Circuit training is a concept where a number of different weight training exercises are performed with little rest between exercises. This style of training can be a very effective addition to a fat loss program. Traditional fat loss methods such as cardiovascular exercise rely on your body's aerobic system to burn fat. Circuit training utilizes your anaerobic energy systems to elevate your metabolism and burn even more fat.

Mechanism for Fat Loss

A brief, intense activity like lifting a heavy barbell relies on your body's anaerobic metabolism for energy. This energy system uses the carbohydrates your body stores in your muscle tissue for fuel. The fuel supply is very limited; that is why you cannot continue lifting a heavy weight for more than a few repetitions. In the August, 2010 issue of the "Journal of Strength and Conditioning Research," a study conducted by Rodrigo Lavinas Da Silva, et al, determined that a brief rest period will replenish some fuel, but total replenishment can take up to 38 hours.

You do not burn fat directly by training with weights. However, you will utilize your body's fat stores in the 36 hours it takes to replenish your muscles' carbohydrate fuel. This effect is known as EPOC, or Excess Post-exercise Oxygen Consumption.

Exercise Selection

For best results, you must choose exercises that recruit the most muscle mass possible. Machines are OK, but because you are typically moving in a controlled path, they do the work of stabilization for you. Free weights require you to balance the weight in space as wells as move it through the exercise's path. That is more work. Barbells allow your arms to work together; dumbbells force each arm to work alone and recruit more mass.

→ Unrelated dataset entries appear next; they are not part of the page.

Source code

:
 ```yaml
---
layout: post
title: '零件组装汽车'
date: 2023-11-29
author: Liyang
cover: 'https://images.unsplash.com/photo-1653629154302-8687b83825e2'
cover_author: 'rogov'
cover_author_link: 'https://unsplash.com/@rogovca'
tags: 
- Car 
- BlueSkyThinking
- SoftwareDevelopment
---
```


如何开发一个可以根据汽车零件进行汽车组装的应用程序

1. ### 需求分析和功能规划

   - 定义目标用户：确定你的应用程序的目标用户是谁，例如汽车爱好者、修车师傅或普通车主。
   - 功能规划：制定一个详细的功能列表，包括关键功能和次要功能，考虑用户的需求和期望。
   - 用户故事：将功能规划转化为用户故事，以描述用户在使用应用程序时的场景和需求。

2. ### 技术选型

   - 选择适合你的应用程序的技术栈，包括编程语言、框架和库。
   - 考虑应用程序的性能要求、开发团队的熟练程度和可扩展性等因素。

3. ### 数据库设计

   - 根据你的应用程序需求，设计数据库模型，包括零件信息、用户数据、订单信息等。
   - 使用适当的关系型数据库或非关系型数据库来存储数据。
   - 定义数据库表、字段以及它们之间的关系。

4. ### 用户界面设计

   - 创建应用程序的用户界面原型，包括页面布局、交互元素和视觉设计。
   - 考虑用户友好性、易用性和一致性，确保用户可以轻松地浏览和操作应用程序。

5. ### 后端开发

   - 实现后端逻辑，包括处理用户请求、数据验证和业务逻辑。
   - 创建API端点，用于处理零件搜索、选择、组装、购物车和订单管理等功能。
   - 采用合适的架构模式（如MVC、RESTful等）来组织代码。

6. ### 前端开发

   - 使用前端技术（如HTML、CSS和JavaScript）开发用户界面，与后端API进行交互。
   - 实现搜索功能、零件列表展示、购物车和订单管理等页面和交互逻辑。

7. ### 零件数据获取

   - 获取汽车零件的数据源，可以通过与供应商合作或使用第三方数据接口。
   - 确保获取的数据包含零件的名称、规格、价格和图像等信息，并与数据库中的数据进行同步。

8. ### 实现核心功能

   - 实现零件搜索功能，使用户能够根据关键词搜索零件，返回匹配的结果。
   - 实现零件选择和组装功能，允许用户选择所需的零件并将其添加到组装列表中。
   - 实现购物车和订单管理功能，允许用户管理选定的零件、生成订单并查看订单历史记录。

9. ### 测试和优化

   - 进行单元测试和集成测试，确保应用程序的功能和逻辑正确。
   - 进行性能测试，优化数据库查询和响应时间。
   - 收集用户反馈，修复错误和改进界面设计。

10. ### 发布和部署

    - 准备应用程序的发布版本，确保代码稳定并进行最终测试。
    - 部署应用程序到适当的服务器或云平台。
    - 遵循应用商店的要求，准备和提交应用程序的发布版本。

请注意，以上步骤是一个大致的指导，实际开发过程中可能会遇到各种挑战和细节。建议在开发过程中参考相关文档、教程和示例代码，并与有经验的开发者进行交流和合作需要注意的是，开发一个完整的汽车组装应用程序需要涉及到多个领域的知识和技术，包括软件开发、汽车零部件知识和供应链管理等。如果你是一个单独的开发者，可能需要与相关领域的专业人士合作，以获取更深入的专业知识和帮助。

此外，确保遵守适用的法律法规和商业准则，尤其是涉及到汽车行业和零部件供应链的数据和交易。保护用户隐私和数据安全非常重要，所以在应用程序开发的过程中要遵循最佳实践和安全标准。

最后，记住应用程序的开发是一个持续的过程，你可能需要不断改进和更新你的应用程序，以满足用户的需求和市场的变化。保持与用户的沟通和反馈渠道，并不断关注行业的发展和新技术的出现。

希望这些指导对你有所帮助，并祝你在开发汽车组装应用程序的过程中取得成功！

Choose one exercise for each major muscle group. One exercise each for your hamstrings, quads, back, chest, and core will give you a circuit of five exercises. Again, you want exercises that recruit a lot of muscle mass; exercises for your biceps and triceps just are not demanding enough. It is better to include exercises such as bent rows that work your back and biceps together, or dips that work your chest and triceps together. The goal for this kind of workout is to deplete fuel stores, not to stimulate muscle growth.

Exercise Order

To put all of the exercises together, start with the biggest muscle groups and work your way down. One possible order is hamstrings, quadriceps, back, chest, core. You can also alternate muscle groups that are farther apart, which will give you slightly more recovery time between exercises. An appropriate order would be hamstrings, back, quadriceps, chest, core.

Weight and Repetitions

You have two anaerobic energy systems; the phosphocreatine system fuels efforts for about five seconds, while the glycolitic system will last two minutes. With that in mind, you want each exercise to last at least 20 seconds. That means a repetition range of 15 to 20 reps per exercise.

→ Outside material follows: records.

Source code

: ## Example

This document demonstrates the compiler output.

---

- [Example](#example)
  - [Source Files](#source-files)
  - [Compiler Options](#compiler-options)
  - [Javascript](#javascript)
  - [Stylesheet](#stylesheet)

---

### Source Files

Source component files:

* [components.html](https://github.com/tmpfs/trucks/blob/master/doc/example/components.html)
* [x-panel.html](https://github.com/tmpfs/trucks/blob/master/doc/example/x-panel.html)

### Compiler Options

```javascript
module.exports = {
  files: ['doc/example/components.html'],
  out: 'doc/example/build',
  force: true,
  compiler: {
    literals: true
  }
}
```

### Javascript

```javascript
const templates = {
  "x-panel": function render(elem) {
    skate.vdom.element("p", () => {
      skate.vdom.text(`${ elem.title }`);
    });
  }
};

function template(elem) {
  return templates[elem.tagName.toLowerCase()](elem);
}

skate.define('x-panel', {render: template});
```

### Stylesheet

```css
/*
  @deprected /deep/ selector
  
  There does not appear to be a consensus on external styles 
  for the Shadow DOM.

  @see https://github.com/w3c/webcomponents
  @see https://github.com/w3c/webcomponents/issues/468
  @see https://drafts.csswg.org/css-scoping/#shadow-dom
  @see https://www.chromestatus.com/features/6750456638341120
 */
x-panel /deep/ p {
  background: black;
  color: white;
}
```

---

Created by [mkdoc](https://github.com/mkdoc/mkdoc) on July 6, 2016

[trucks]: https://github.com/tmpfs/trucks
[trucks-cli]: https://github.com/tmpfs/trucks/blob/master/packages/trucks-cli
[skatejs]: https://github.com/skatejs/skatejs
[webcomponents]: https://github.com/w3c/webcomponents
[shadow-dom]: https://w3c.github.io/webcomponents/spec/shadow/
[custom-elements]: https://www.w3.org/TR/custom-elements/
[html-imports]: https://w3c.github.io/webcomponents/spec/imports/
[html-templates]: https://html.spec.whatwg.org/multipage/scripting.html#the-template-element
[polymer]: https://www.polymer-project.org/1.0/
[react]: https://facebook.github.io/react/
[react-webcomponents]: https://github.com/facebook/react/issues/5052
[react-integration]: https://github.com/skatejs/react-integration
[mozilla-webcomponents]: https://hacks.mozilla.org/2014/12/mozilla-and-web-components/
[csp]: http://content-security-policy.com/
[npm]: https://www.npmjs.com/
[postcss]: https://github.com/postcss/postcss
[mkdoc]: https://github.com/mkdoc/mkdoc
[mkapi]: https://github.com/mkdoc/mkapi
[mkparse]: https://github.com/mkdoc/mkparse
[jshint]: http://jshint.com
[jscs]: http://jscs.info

For weight, you want the last repetition to be a challenge, but you do not want to reach failure. If cannot finish your last rep, you're using too much weight. You do not want to recover fully between circuits, but training to failure can put too much strain on the central nervous system and fatigue you before you're finished.

Sets and Rest Periods

It might be useful to think of moving through the exercises in a circuit as running laps on a track. If you choose your reps correctly, each circuit will last two minutes. That is a two minute lap. Try resting two minutes between each circuit. If you don't recover enough for the next circuit, try less weight. Within each circuit, you should limit the rest between each exercise to 10 seconds, or as long as it takes to get to the next exercise.

Go through the circuit three to five times. That is six to 10 minutes of actual work in a training session. Including rest periods, your workout will last 12 to 20 minutes. If time and energy permit, you can construct two circuits of different exercises for each muscle group and double your training time.